What is expected: Would you copy out the following entries exactly, without any of the pictures?

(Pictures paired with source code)

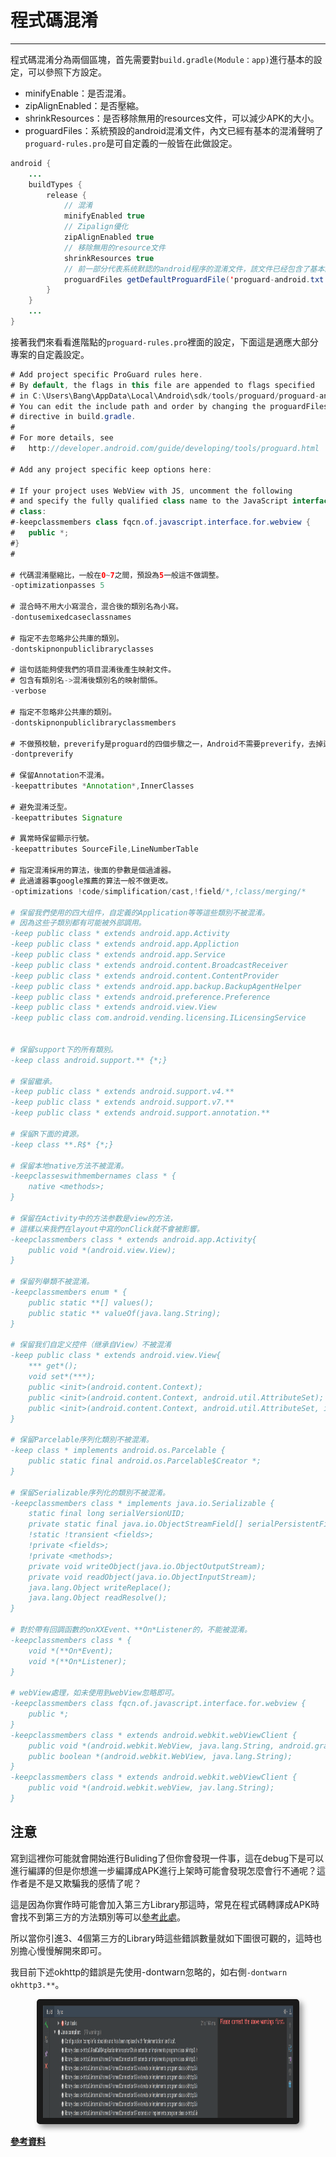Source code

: # 程式碼混淆

---

程式碼混淆分為兩個區塊，首先需要對`build.gradle(Module：app)`進行基本的設定，可以參照下方設定。

* minifyEnable：是否混淆。
* zipAlignEnabled：是否壓縮。
* shrinkResources：是否移除無用的resources文件，可以減少APK的大小。
* proguardFiles：系統預設的android混淆文件，內文已經有基本的混淆聲明了`proguard-rules.pro`是可自定義的一般皆在此做設定。

```java
android {
    ...
    buildTypes {
        release {
            // 混淆
            minifyEnabled true
            // Zipalign優化
            zipAlignEnabled true
            // 移除無用的resource文件
            shrinkResources true
            // 前一部分代表系统默認的android程序的混淆文件，該文件已经包含了基本的混淆聲明，後一个文件是自己的定義混淆文件
            proguardFiles getDefaultProguardFile('proguard-android.txt'), 'proguard-rules.pro'
        }
    }
    ...
}
```

接著我們來看看進階點的`proguard-rules.pro`裡面的設定，下面這是適應大部分專案的自定義設定。

```java
# Add project specific ProGuard rules here.
# By default, the flags in this file are appended to flags specified
# in C:\Users\Bang\AppData\Local\Android\sdk/tools/proguard/proguard-android.txt
# You can edit the include path and order by changing the proguardFiles
# directive in build.gradle.
#
# For more details, see
#   http://developer.android.com/guide/developing/tools/proguard.html

# Add any project specific keep options here:

# If your project uses WebView with JS, uncomment the following
# and specify the fully qualified class name to the JavaScript interface
# class:
#-keepclassmembers class fqcn.of.javascript.interface.for.webview {
#   public *;
#}
#

# 代碼混淆壓縮比，一般在0~7之間，預設為5一般這不做調整。
-optimizationpasses 5

# 混合時不用大小寫混合，混合後的類別名為小寫。
-dontusemixedcaseclassnames

# 指定不去忽略非公共庫的類別。
-dontskipnonpubliclibraryclasses

# 這句話能夠使我們的項目混淆後產生映射文件。
# 包含有類別名->混淆後類別名的映射關係。
-verbose

# 指定不忽略非公共庫的類別。
-dontskipnonpubliclibraryclassmembers

# 不做預校驗，preverify是proguard的四個步驟之一，Android不需要preverify，去掉這一步能夠加快混淆速度。
-dontpreverify

# 保留Annotation不混淆。
-keepattributes *Annotation*,InnerClasses

# 避免混淆泛型。
-keepattributes Signature

# 異常時保留顯示行號。
-keepattributes SourceFile,LineNumberTable

# 指定混淆採用的算法，後面的參數是個過濾器。
# 此過濾器事google推薦的算法一般不做更改。
-optimizations !code/simplification/cast,!field/*,!class/merging/*

# 保留我們使用的四大组件，自定義的Application等等這些類別不被混淆。
# 因為这些子類別都有可能被外部調用。
-keep public class * extends android.app.Activity
-keep public class * extends android.app.Appliction
-keep public class * extends android.app.Service
-keep public class * extends android.content.BroadcastReceiver
-keep public class * extends android.content.ContentProvider
-keep public class * extends android.app.backup.BackupAgentHelper
-keep public class * extends android.preference.Preference
-keep public class * extends android.view.View
-keep public class com.android.vending.licensing.ILicensingService


# 保留support下的所有類別。
-keep class android.support.** {*;}

# 保留繼承。
-keep public class * extends android.support.v4.**
-keep public class * extends android.support.v7.**
-keep public class * extends android.support.annotation.**

# 保留R下面的資源。
-keep class **.R$* {*;}

# 保留本地native方法不被混淆。
-keepclasseswithmembernames class * {
    native <methods>;
}

# 保留在Activity中的方法参数是view的方法，
# 這樣以来我們在layout中寫的onClick就不會被影響。
-keepclassmembers class * extends android.app.Activity{
    public void *(android.view.View);
}

# 保留列舉類不被混淆。
-keepclassmembers enum * {
    public static **[] values();
    public static ** valueOf(java.lang.String);
}

# 保留我们自定义控件（继承自View）不被混淆
-keep public class * extends android.view.View{
    *** get*();
    void set*(***);
    public <init>(android.content.Context);
    public <init>(android.content.Context, android.util.AttributeSet);
    public <init>(android.content.Context, android.util.AttributeSet, int);
}

# 保留Parcelable序列化類別不被混淆。
-keep class * implements android.os.Parcelable {
    public static final android.os.Parcelable$Creator *;
}

# 保留Serializable序列化的類別不被混淆。
-keepclassmembers class * implements java.io.Serializable {
    static final long serialVersionUID;
    private static final java.io.ObjectStreamField[] serialPersistentFields;
    !static !transient <fields>;
    !private <fields>;
    !private <methods>;
    private void writeObject(java.io.ObjectOutputStream);
    private void readObject(java.io.ObjectInputStream);
    java.lang.Object writeReplace();
    java.lang.Object readResolve();
}

# 對於帶有回調函數的onXXEvent、**On*Listener的，不能被混淆。
-keepclassmembers class * {
    void *(**On*Event);
    void *(**On*Listener);
}

# webView處理，如未使用到webView忽略即可。
-keepclassmembers class fqcn.of.javascript.interface.for.webview {
    public *;
}
-keepclassmembers class * extends android.webkit.webViewClient {
    public void *(android.webkit.WebView, java.lang.String, android.graphics.Bitmap);
    public boolean *(android.webkit.WebView, java.lang.String);
}
-keepclassmembers class * extends android.webkit.webViewClient {
    public void *(android.webkit.webView, jav.lang.String);
}
```

## 注意

寫到這裡你可能就會開始進行Buliding了但你會發現一件事，這在debug下是可以進行編譯的但是你想進一步編譯成APK進行上架時可能會發現怎麼會行不通呢？這作者是不是又欺騙我的感情了呢？

這是因為你實作時可能會加入第三方Library那這時，常見在程式碼轉譯成APK時會找不到第三方的方法類別等可以[參考此處](https://www.cnblogs.com/renkangke/archive/2013/05/31/3110635.html)。

所以當你引進3、4個第三方的Library時這些錯誤數量就如下圖很可觀的，這時也別擔心慢慢解開來即可。

我目前下述okhttp的錯誤是先使用-dontwarn忽略的，如右側`-dontwarn okhttp3.**`。

<center>
  <img src="/assets/Obfuscated_Code_Error.png" alt="Cowman" style="border-radius:5px; box-shadow:5px 5px 10px rgba(0, 0, 0, 0.4)" width="400" height="180" border="10"/>
</center>

[**參考資料**](https://blog.csdn.net/Two_Water/article/details/70233983)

Written answer:
Source code

: # 程式碼混淆

---

程式碼混淆分為兩個區塊，首先需要對`build.gradle(Module：app)`進行基本的設定，可以參照下方設定。

* minifyEnable：是否混淆。
* zipAlignEnabled：是否壓縮。
* shrinkResources：是否移除無用的resources文件，可以減少APK的大小。
* proguardFiles：系統預設的android混淆文件，內文已經有基本的混淆聲明了`proguard-rules.pro`是可自定義的一般皆在此做設定。

```java
android {
    ...
    buildTypes {
        release {
            // 混淆
            minifyEnabled true
            // Zipalign優化
            zipAlignEnabled true
            // 移除無用的resource文件
            shrinkResources true
            // 前一部分代表系统默認的android程序的混淆文件，該文件已经包含了基本的混淆聲明，後一个文件是自己的定義混淆文件
            proguardFiles getDefaultProguardFile('proguard-android.txt'), 'proguard-rules.pro'
        }
    }
    ...
}
```

接著我們來看看進階點的`proguard-rules.pro`裡面的設定，下面這是適應大部分專案的自定義設定。

```java
# Add project specific ProGuard rules here.
# By default, the flags in this file are appended to flags specified
# in C:\Users\Bang\AppData\Local\Android\sdk/tools/proguard/proguard-android.txt
# You can edit the include path and order by changing the proguardFiles
# directive in build.gradle.
#
# For more details, see
#   http://developer.android.com/guide/developing/tools/proguard.html

# Add any project specific keep options here:

# If your project uses WebView with JS, uncomment the following
# and specify the fully qualified class name to the JavaScript interface
# class:
#-keepclassmembers class fqcn.of.javascript.interface.for.webview {
#   public *;
#}
#

# 代碼混淆壓縮比，一般在0~7之間，預設為5一般這不做調整。
-optimizationpasses 5

# 混合時不用大小寫混合，混合後的類別名為小寫。
-dontusemixedcaseclassnames

# 指定不去忽略非公共庫的類別。
-dontskipnonpubliclibraryclasses

# 這句話能夠使我們的項目混淆後產生映射文件。
# 包含有類別名->混淆後類別名的映射關係。
-verbose

# 指定不忽略非公共庫的類別。
-dontskipnonpubliclibraryclassmembers

# 不做預校驗，preverify是proguard的四個步驟之一，Android不需要preverify，去掉這一步能夠加快混淆速度。
-dontpreverify

# 保留Annotation不混淆。
-keepattributes *Annotation*,InnerClasses

# 避免混淆泛型。
-keepattributes Signature

# 異常時保留顯示行號。
-keepattributes SourceFile,LineNumberTable

# 指定混淆採用的算法，後面的參數是個過濾器。
# 此過濾器事google推薦的算法一般不做更改。
-optimizations !code/simplification/cast,!field/*,!class/merging/*

# 保留我們使用的四大组件，自定義的Application等等這些類別不被混淆。
# 因為这些子類別都有可能被外部調用。
-keep public class * extends android.app.Activity
-keep public class * extends android.app.Appliction
-keep public class * extends android.app.Service
-keep public class * extends android.content.BroadcastReceiver
-keep public class * extends android.content.ContentProvider
-keep public class * extends android.app.backup.BackupAgentHelper
-keep public class * extends android.preference.Preference
-keep public class * extends android.view.View
-keep public class com.android.vending.licensing.ILicensingService


# 保留support下的所有類別。
-keep class android.support.** {*;}

# 保留繼承。
-keep public class * extends android.support.v4.**
-keep public class * extends android.support.v7.**
-keep public class * extends android.support.annotation.**

# 保留R下面的資源。
-keep class **.R$* {*;}

# 保留本地native方法不被混淆。
-keepclasseswithmembernames class * {
    native <methods>;
}

# 保留在Activity中的方法参数是view的方法，
# 這樣以来我們在layout中寫的onClick就不會被影響。
-keepclassmembers class * extends android.app.Activity{
    public void *(android.view.View);
}

# 保留列舉類不被混淆。
-keepclassmembers enum * {
    public static **[] values();
    public static ** valueOf(java.lang.String);
}

# 保留我们自定义控件（继承自View）不被混淆
-keep public class * extends android.view.View{
    *** get*();
    void set*(***);
    public <init>(android.content.Context);
    public <init>(android.content.Context, android.util.AttributeSet);
    public <init>(android.content.Context, android.util.AttributeSet, int);
}

# 保留Parcelable序列化類別不被混淆。
-keep class * implements android.os.Parcelable {
    public static final android.os.Parcelable$Creator *;
}

# 保留Serializable序列化的類別不被混淆。
-keepclassmembers class * implements java.io.Serializable {
    static final long serialVersionUID;
    private static final java.io.ObjectStreamField[] serialPersistentFields;
    !static !transient <fields>;
    !private <fields>;
    !private <methods>;
    private void writeObject(java.io.ObjectOutputStream);
    private void readObject(java.io.ObjectInputStream);
    java.lang.Object writeReplace();
    java.lang.Object readResolve();
}

# 對於帶有回調函數的onXXEvent、**On*Listener的，不能被混淆。
-keepclassmembers class * {
    void *(**On*Event);
    void *(**On*Listener);
}

# webView處理，如未使用到webView忽略即可。
-keepclassmembers class fqcn.of.javascript.interface.for.webview {
    public *;
}
-keepclassmembers class * extends android.webkit.webViewClient {
    public void *(android.webkit.WebView, java.lang.String, android.graphics.Bitmap);
    public boolean *(android.webkit.WebView, java.lang.String);
}
-keepclassmembers class * extends android.webkit.webViewClient {
    public void *(android.webkit.webView, jav.lang.String);
}
```

## 注意

寫到這裡你可能就會開始進行Buliding了但你會發現一件事，這在debug下是可以進行編譯的但是你想進一步編譯成APK進行上架時可能會發現怎麼會行不通呢？這作者是不是又欺騙我的感情了呢？

這是因為你實作時可能會加入第三方Library那這時，常見在程式碼轉譯成APK時會找不到第三方的方法類別等可以[參考此處](https://www.cnblogs.com/renkangke/archive/2013/05/31/3110635.html)。

所以當你引進3、4個第三方的Library時這些錯誤數量就如下圖很可觀的，這時也別擔心慢慢解開來即可。

我目前下述okhttp的錯誤是先使用-dontwarn忽略的，如右側`-dontwarn okhttp3.**`。

<center>
  <img src="/assets/Obfuscated_Code_Error.png" alt="Cowman" style="border-radius:5px; box-shadow:5px 5px 10px rgba(0, 0, 0, 0.4)" width="400" height="180" border="10"/>
</center>

[**參考資料**](https://blog.csdn.net/Two_Water/article/details/70233983)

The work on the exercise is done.